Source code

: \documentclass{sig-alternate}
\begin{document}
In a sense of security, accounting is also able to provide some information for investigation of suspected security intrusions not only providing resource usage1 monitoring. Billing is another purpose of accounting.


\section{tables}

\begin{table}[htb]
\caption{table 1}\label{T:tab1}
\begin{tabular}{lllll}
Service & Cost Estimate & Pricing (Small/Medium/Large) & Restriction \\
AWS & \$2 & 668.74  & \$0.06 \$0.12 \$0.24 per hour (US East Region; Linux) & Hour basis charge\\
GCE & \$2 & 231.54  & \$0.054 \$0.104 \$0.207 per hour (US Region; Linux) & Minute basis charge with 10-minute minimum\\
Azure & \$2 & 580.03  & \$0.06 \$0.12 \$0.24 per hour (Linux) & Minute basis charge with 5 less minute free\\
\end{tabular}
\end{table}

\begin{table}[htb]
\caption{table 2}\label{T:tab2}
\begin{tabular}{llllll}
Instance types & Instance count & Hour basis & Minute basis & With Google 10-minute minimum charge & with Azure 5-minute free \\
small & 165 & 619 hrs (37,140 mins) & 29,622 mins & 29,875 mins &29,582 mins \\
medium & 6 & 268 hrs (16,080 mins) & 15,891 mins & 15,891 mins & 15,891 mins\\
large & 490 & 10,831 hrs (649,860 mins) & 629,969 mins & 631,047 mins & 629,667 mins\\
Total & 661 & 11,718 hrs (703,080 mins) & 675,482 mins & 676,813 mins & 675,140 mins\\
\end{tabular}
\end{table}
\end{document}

Work instructions
Please give back only the lines starting with the one that contains "Total & 661" and ending with the last line of the listing, retyped exactly.

Answer space
Total & 661 & 11,718 hrs (703,080 mins) & 675,482 mins & 676,813 mins & 675,140 mins\\
\end{tabular}
\end{table}
\end{document}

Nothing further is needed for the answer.